Collected data
____________
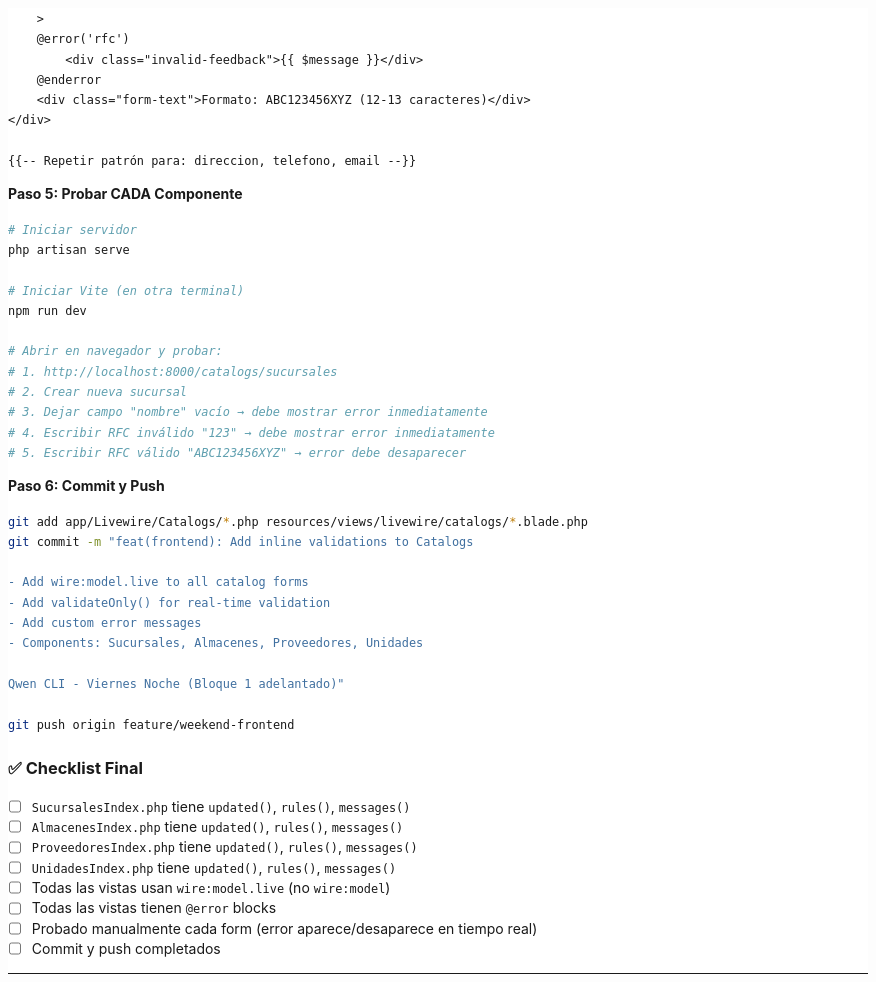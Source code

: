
 ```blade
    >
    @error('rfc')
        <div class="invalid-feedback">{{ $message }}</div>
    @enderror
    <div class="form-text">Formato: ABC123456XYZ (12-13 caracteres)</div>
</div>

{{-- Repetir patrón para: direccion, telefono, email --}}
```

**Paso 5: Probar CADA Componente**

```bash
# Iniciar servidor
php artisan serve

# Iniciar Vite (en otra terminal)
npm run dev

# Abrir en navegador y probar:
# 1. http://localhost:8000/catalogs/sucursales
# 2. Crear nueva sucursal
# 3. Dejar campo "nombre" vacío → debe mostrar error inmediatamente
# 4. Escribir RFC inválido "123" → debe mostrar error inmediatamente
# 5. Escribir RFC válido "ABC123456XYZ" → error debe desaparecer
```

**Paso 6: Commit y Push**

```bash
git add app/Livewire/Catalogs/*.php resources/views/livewire/catalogs/*.blade.php
git commit -m "feat(frontend): Add inline validations to Catalogs

- Add wire:model.live to all catalog forms
- Add validateOnly() for real-time validation
- Add custom error messages
- Components: Sucursales, Almacenes, Proveedores, Unidades

Qwen CLI - Viernes Noche (Bloque 1 adelantado)"

git push origin feature/weekend-frontend
```

### ✅ Checklist Final

- [ ] `SucursalesIndex.php` tiene `updated()`, `rules()`, `messages()`
- [ ] `AlmacenesIndex.php` tiene `updated()`, `rules()`, `messages()`
- [ ] `ProveedoresIndex.php` tiene `updated()`, `rules()`, `messages()`
- [ ] `UnidadesIndex.php` tiene `updated()`, `rules()`, `messages()`
- [ ] Todas las vistas usan `wire:model.live` (no `wire:model`)
- [ ] Todas las vistas tienen `@error` blocks
- [ ] Probado manualmente cada form (error aparece/desaparece en tiempo real)
- [ ] Commit y push completados

---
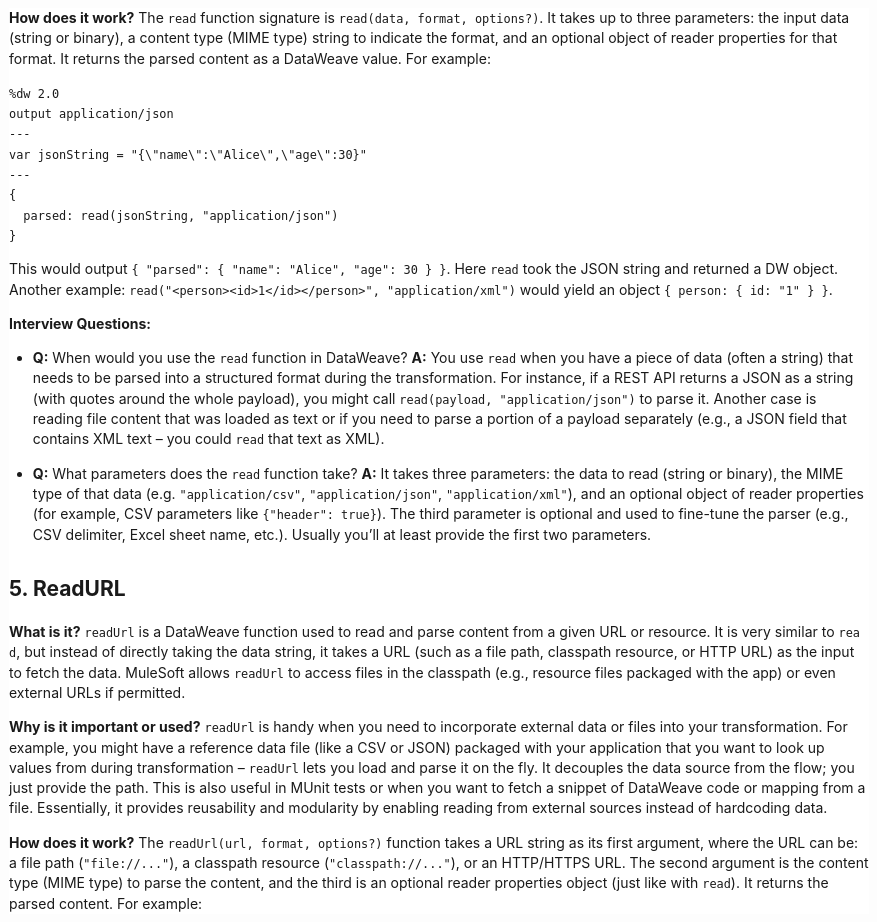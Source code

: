 **How does it work?** The `read` function signature is `read(data, format, options?)`. It takes up to three parameters: the input data (string or binary), a content type (MIME type) string to indicate the format, and an optional object of reader properties for that format. It returns the parsed content as a DataWeave value. For example:

```dataweave
%dw 2.0
output application/json
---
var jsonString = "{\"name\":\"Alice\",\"age\":30}"
---
{
  parsed: read(jsonString, "application/json")
}
```

This would output `{ "parsed": { "name": "Alice", "age": 30 } }`. Here `read` took the JSON string and returned a DW object. Another example: `read("<person><id>1</id></person>", "application/xml")` would yield an object `{ person: { id: "1" } }`.

**Interview Questions:**

* **Q:** When would you use the `read` function in DataWeave?
  **A:** You use `read` when you have a piece of data (often a string) that needs to be parsed into a structured format during the transformation. For instance, if a REST API returns a JSON as a string (with quotes around the whole payload), you might call `read(payload, "application/json")` to parse it. Another case is reading file content that was loaded as text or if you need to parse a portion of a payload separately (e.g., a JSON field that contains XML text – you could `read` that text as XML).

* **Q:** What parameters does the `read` function take?
  **A:** It takes three parameters: the data to read (string or binary), the MIME type of that data (e.g. `"application/csv"`, `"application/json"`, `"application/xml"`), and an optional object of reader properties (for example, CSV parameters like `{"header": true}`). The third parameter is optional and used to fine-tune the parser (e.g., CSV delimiter, Excel sheet name, etc.). Usually you’ll at least provide the first two parameters.

## 5. ReadURL

**What is it?** `readUrl` is a DataWeave function used to read and parse content from a given URL or resource. It is very similar to `read`, but instead of directly taking the data string, it takes a URL (such as a file path, classpath resource, or HTTP URL) as the input to fetch the data. MuleSoft allows `readUrl` to access files in the classpath (e.g., resource files packaged with the app) or even external URLs if permitted.

**Why is it important or used?** `readUrl` is handy when you need to incorporate external data or files into your transformation. For example, you might have a reference data file (like a CSV or JSON) packaged with your application that you want to look up values from during transformation – `readUrl` lets you load and parse it on the fly. It decouples the data source from the flow; you just provide the path. This is also useful in MUnit tests or when you want to fetch a snippet of DataWeave code or mapping from a file. Essentially, it provides reusability and modularity by enabling reading from external sources instead of hardcoding data.

**How does it work?** The `readUrl(url, format, options?)` function takes a URL string as its first argument, where the URL can be: a file path (`"file://..."`), a classpath resource (`"classpath://..."`), or an HTTP/HTTPS URL. The second argument is the content type (MIME type) to parse the content, and the third is an optional reader properties object (just like with `read`). It returns the parsed content. For example:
____________
Task directions => Each line of the data that has the string "instead" should be returned.

Expected output =>
**What is it?** `readUrl` is a DataWeave function used to read and parse content from a given URL or resource. It is very similar to `read`, but instead of directly taking the data string, it takes a URL (such as a file path, classpath resource, or HTTP URL) as the input to fetch the data. MuleSoft allows `readUrl` to access files in the classpath (e.g., resource files packaged with the app) or even external URLs if permitted.
**Why is it important or used?** `readUrl` is handy when you need to incorporate external data or files into your transformation. For example, you might have a reference data file (like a CSV or JSON) packaged with your application that you want to look up values from during transformation – `readUrl` lets you load and parse it on the fly. It decouples the data source from the flow; you just provide the path. This is also useful in MUnit tests or when you want to fetch a snippet of DataWeave code or mapping from a file. Essentially, it provides reusability and modularity by enabling reading from external sources instead of hardcoding data.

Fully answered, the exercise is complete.